Problem to work on: Every line below that contains the word "StringSerializer" must be copied.

** Task input follows **

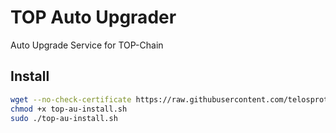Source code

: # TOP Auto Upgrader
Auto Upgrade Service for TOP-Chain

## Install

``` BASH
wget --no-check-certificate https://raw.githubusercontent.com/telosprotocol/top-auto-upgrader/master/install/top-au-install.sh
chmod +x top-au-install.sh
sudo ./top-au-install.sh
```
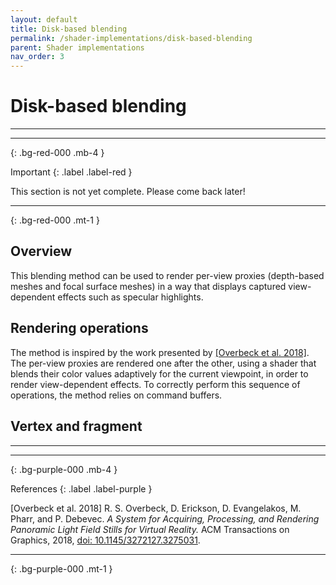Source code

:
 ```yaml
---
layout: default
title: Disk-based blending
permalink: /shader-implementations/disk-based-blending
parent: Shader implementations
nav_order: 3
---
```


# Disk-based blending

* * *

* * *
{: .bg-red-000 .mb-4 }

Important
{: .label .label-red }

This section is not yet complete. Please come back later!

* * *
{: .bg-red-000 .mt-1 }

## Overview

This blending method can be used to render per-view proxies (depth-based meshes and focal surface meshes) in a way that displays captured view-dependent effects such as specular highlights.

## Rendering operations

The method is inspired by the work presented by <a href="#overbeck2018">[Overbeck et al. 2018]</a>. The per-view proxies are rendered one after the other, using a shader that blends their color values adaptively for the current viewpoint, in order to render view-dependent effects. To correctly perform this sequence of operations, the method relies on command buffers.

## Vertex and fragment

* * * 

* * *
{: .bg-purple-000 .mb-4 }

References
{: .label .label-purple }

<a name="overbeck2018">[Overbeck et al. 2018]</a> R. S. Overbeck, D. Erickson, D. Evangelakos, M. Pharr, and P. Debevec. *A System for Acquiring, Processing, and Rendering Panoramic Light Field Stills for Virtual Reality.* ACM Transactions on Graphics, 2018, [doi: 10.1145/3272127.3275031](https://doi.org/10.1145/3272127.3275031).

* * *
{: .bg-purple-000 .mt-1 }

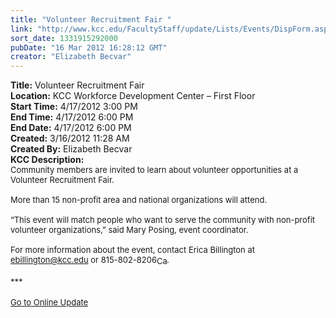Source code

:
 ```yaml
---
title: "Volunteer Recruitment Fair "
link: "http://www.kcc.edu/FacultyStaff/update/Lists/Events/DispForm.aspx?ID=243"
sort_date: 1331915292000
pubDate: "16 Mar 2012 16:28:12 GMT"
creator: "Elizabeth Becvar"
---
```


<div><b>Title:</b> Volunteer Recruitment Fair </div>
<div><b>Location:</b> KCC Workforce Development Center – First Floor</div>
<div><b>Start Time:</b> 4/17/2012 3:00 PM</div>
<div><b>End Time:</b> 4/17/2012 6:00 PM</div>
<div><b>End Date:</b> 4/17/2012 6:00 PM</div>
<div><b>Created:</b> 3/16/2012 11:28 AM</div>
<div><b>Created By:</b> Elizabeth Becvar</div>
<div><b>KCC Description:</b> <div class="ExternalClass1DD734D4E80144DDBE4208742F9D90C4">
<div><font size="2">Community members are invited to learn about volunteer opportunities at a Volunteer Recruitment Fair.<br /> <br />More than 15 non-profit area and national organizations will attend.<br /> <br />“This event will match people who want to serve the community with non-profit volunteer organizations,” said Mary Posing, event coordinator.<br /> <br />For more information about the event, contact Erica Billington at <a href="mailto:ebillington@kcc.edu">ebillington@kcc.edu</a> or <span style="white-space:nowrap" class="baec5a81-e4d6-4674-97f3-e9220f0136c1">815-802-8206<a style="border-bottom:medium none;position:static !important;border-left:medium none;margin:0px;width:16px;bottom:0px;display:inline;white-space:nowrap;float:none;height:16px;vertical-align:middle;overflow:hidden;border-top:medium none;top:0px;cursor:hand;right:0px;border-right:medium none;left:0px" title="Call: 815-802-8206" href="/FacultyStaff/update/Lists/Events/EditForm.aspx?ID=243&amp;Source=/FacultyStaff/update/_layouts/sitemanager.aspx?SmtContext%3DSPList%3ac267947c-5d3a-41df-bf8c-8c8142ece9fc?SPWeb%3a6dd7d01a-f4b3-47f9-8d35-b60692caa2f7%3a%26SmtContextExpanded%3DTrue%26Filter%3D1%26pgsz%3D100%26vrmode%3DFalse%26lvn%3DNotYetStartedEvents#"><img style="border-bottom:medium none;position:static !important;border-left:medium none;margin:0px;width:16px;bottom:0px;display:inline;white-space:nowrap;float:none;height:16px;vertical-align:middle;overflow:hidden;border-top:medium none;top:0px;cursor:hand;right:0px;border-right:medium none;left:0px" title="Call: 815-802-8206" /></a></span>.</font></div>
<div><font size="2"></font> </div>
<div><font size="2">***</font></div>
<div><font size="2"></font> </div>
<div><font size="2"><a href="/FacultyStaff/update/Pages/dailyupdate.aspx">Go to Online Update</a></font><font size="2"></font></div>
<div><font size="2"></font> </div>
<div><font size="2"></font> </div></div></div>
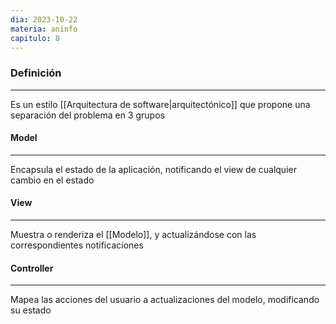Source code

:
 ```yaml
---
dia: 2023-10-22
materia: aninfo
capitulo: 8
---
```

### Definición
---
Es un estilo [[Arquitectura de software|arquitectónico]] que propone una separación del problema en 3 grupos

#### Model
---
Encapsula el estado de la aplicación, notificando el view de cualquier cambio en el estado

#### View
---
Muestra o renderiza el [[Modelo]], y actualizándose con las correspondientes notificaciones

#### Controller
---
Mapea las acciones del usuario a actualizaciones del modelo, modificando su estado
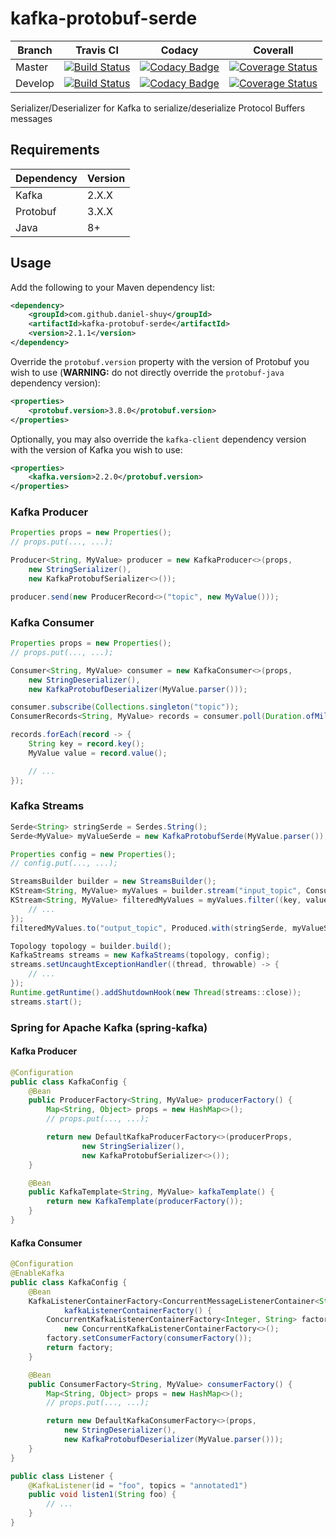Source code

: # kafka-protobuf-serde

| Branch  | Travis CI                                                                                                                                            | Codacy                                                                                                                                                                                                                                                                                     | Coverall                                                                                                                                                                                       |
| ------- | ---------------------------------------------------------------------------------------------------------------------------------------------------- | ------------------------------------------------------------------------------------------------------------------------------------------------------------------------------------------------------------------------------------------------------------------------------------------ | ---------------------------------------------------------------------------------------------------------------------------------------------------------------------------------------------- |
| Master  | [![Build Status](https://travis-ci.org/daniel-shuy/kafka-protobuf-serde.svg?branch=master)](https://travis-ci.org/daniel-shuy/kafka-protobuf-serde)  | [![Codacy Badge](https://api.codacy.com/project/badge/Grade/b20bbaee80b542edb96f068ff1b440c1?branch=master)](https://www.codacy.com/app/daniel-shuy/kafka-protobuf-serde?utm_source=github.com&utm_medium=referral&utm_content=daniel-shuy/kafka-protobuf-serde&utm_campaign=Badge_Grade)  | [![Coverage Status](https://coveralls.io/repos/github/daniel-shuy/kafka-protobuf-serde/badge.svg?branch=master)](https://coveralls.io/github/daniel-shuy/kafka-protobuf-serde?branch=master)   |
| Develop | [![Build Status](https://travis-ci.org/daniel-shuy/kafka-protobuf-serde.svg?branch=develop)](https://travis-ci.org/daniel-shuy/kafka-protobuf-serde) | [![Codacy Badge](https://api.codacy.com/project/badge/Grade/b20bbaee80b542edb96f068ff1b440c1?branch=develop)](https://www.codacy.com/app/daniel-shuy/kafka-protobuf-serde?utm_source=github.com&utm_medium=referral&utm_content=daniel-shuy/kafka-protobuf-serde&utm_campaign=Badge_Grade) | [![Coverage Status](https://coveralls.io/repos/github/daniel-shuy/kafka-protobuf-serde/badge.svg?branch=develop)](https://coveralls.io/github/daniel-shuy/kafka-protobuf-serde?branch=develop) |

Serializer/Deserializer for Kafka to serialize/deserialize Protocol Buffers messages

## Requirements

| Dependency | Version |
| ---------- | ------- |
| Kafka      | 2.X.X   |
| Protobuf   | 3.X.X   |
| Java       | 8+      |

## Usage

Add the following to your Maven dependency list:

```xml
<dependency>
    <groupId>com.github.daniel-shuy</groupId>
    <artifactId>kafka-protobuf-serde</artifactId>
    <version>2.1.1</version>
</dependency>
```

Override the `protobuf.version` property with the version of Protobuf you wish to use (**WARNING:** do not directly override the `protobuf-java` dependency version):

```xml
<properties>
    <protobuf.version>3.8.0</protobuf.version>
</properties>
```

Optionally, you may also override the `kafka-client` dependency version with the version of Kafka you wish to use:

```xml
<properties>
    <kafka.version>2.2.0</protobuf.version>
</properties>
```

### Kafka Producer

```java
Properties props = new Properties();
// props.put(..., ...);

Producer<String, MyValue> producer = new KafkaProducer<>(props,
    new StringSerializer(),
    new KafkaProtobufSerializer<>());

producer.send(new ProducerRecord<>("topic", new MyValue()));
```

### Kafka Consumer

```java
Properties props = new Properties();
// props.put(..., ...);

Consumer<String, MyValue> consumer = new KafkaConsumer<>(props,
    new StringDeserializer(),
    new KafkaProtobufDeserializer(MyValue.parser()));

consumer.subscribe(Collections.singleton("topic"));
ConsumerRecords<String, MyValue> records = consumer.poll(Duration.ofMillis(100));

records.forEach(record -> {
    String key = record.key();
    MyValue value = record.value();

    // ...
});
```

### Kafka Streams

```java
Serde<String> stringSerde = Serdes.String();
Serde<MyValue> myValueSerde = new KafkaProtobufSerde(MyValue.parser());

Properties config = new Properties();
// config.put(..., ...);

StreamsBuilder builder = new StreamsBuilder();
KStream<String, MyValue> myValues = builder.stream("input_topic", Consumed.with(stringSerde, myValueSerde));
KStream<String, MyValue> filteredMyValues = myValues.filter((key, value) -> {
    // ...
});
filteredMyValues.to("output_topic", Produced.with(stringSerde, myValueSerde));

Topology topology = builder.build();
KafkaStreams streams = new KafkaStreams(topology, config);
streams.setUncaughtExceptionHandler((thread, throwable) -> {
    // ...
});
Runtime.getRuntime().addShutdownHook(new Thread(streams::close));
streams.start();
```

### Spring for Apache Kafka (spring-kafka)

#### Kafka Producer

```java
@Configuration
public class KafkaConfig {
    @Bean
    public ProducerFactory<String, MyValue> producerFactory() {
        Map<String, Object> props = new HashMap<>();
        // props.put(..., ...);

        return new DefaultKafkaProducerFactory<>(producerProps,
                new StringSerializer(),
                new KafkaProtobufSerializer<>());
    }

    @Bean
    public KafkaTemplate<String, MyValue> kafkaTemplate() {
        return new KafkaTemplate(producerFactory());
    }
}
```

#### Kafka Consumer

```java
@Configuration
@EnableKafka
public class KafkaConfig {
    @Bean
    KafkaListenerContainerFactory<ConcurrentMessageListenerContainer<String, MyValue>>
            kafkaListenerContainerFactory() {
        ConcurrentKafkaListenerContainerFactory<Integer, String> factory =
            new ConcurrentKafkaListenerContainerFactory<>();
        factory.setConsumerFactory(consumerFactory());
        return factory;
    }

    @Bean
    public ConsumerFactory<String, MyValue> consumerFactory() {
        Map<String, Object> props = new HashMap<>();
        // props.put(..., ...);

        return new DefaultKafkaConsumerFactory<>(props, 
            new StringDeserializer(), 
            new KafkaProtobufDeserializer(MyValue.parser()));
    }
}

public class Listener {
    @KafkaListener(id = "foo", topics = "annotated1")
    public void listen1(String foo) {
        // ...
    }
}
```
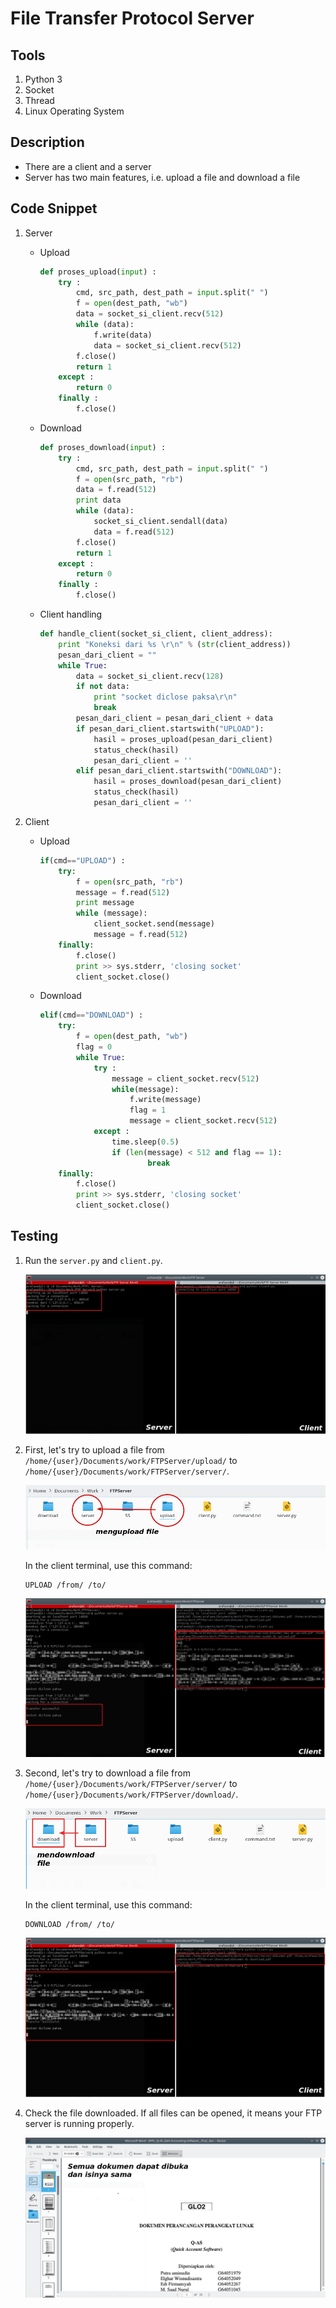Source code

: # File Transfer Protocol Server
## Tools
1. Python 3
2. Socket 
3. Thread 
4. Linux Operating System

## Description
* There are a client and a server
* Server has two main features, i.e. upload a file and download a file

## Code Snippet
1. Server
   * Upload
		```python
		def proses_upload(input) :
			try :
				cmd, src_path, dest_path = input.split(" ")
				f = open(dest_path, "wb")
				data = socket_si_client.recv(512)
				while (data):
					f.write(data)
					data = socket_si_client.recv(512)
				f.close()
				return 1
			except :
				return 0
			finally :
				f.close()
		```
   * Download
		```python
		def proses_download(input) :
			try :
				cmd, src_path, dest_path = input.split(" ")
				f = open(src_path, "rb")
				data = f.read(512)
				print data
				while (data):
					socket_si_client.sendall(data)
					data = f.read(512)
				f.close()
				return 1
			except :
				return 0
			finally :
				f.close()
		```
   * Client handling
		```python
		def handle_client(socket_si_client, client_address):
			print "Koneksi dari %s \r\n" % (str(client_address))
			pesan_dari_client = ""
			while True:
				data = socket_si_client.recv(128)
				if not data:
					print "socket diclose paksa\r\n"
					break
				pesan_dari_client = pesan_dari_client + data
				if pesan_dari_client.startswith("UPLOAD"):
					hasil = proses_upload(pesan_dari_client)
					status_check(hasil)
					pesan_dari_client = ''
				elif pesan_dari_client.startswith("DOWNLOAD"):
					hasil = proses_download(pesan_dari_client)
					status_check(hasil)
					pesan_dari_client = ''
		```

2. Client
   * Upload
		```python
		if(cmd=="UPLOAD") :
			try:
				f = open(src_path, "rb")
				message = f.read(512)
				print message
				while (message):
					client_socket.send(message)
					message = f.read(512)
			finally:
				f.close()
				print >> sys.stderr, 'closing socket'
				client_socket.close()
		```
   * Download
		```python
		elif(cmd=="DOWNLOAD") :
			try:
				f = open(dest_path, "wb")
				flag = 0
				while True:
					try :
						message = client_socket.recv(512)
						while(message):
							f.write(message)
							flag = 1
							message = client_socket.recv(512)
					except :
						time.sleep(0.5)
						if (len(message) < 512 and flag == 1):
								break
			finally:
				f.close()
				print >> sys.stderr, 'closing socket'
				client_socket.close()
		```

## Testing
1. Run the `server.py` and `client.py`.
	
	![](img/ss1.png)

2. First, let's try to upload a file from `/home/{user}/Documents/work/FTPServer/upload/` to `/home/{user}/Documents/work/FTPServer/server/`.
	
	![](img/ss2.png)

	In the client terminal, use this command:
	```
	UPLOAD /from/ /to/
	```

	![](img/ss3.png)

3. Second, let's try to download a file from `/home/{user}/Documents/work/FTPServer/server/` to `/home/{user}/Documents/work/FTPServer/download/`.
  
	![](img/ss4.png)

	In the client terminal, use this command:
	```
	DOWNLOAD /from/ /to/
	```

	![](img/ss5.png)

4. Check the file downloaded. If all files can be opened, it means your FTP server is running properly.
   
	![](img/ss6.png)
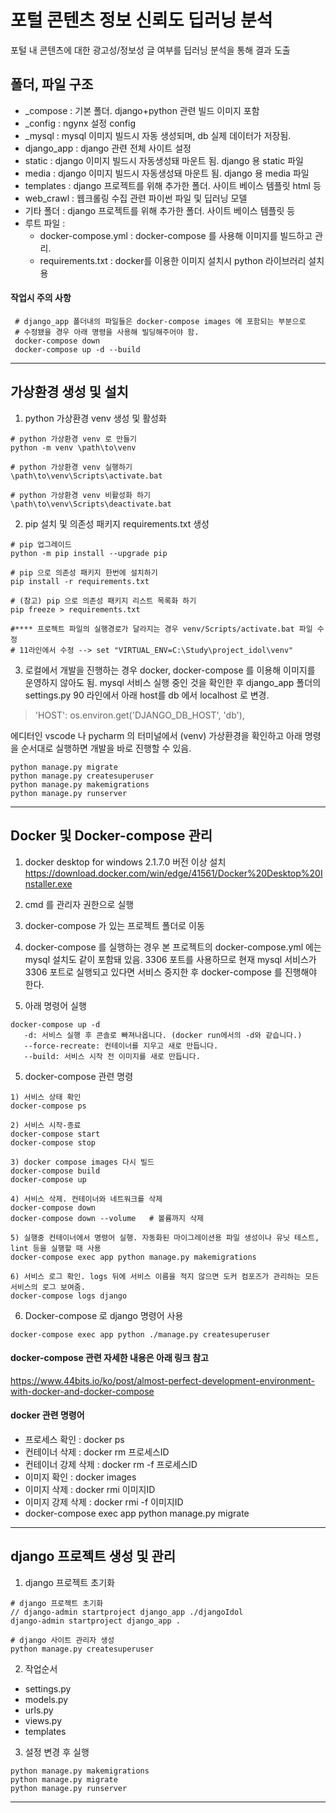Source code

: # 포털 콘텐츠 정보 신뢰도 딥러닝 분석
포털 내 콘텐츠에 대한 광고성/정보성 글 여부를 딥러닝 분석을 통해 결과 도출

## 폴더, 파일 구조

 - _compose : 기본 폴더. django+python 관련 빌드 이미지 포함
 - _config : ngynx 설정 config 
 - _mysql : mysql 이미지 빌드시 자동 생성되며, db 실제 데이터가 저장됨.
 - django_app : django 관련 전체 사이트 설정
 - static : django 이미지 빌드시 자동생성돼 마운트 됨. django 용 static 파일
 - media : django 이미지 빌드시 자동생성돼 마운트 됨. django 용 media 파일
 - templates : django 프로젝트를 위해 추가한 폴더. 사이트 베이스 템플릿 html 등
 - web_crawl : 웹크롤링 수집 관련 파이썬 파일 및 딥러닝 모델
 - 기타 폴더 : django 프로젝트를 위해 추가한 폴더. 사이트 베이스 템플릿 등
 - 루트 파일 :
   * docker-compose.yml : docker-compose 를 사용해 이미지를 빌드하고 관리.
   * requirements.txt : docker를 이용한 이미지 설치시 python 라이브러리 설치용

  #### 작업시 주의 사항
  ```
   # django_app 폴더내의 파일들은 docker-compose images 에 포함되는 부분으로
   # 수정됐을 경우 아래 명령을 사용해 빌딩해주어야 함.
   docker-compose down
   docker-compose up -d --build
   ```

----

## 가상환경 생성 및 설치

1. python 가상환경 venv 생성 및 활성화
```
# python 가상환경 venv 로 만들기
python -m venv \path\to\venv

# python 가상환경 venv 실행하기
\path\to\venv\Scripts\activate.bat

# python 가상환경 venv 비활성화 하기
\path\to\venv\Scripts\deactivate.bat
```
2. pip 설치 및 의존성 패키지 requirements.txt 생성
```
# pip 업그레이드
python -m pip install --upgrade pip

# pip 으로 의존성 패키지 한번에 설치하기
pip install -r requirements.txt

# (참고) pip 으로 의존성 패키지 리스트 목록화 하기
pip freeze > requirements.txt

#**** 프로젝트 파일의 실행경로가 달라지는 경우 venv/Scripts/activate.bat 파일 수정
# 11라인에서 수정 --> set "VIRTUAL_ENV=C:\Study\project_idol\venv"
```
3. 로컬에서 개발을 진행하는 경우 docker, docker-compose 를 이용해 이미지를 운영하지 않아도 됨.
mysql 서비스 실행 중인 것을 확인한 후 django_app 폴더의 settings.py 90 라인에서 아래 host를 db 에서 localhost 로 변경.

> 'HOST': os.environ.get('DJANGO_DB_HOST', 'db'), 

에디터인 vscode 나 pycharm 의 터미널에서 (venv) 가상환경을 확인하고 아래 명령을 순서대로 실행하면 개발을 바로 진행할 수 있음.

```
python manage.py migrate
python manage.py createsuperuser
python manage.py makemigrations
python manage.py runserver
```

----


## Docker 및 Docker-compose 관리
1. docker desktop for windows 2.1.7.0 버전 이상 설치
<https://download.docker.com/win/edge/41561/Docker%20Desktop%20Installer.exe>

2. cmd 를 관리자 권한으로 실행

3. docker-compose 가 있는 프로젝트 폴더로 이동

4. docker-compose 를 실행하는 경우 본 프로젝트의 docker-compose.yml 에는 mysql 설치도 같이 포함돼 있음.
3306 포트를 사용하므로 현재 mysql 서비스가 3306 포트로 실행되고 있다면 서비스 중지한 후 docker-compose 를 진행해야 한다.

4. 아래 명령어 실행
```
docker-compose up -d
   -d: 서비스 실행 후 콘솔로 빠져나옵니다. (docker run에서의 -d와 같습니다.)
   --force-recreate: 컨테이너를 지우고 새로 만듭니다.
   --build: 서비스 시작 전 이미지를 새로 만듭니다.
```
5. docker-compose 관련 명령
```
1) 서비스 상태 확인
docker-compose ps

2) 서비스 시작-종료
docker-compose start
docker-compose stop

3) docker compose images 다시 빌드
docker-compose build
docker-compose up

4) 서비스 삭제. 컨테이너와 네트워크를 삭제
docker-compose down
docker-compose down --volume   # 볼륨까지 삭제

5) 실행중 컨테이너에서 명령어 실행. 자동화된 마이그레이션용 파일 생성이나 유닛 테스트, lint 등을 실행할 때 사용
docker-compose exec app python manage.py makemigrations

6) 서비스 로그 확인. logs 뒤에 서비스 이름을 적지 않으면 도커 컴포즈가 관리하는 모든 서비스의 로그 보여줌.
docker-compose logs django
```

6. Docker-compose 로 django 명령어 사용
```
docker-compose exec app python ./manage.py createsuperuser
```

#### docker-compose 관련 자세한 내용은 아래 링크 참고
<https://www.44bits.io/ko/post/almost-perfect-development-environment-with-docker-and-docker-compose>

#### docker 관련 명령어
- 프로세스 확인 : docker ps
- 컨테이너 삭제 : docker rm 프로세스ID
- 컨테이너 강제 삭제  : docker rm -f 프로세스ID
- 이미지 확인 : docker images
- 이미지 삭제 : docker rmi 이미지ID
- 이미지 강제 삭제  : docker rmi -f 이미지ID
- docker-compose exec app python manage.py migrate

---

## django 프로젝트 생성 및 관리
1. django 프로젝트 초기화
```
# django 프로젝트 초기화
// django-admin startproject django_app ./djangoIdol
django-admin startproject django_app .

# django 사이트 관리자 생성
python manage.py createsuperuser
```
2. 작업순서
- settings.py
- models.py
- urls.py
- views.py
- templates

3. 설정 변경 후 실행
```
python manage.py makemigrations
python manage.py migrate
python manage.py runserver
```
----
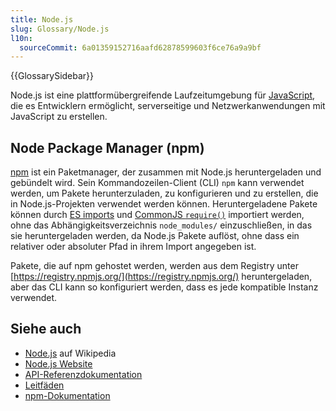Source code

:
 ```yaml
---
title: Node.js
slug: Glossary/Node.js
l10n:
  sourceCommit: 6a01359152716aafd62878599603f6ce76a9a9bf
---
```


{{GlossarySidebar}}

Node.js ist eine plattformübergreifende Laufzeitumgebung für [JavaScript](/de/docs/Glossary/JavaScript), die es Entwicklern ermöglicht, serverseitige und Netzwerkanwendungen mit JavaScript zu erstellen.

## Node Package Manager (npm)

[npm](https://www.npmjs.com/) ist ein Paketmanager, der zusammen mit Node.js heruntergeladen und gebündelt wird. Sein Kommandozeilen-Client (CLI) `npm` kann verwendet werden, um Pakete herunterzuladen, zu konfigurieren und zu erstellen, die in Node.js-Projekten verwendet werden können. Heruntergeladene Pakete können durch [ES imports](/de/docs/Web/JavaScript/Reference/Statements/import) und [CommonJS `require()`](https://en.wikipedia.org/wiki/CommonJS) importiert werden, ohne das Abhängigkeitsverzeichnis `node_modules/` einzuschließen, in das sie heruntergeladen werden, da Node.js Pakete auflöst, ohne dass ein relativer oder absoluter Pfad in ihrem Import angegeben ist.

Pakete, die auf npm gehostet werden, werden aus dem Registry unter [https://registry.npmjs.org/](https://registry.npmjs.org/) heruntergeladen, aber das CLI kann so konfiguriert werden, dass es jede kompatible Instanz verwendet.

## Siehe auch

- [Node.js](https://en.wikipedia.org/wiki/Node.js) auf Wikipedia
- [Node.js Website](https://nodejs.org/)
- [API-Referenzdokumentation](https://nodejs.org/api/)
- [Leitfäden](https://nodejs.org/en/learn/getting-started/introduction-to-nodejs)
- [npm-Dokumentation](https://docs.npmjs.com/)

** End of Task input **

Response box:
    new StringSerializer(),
                new StringSerializer(),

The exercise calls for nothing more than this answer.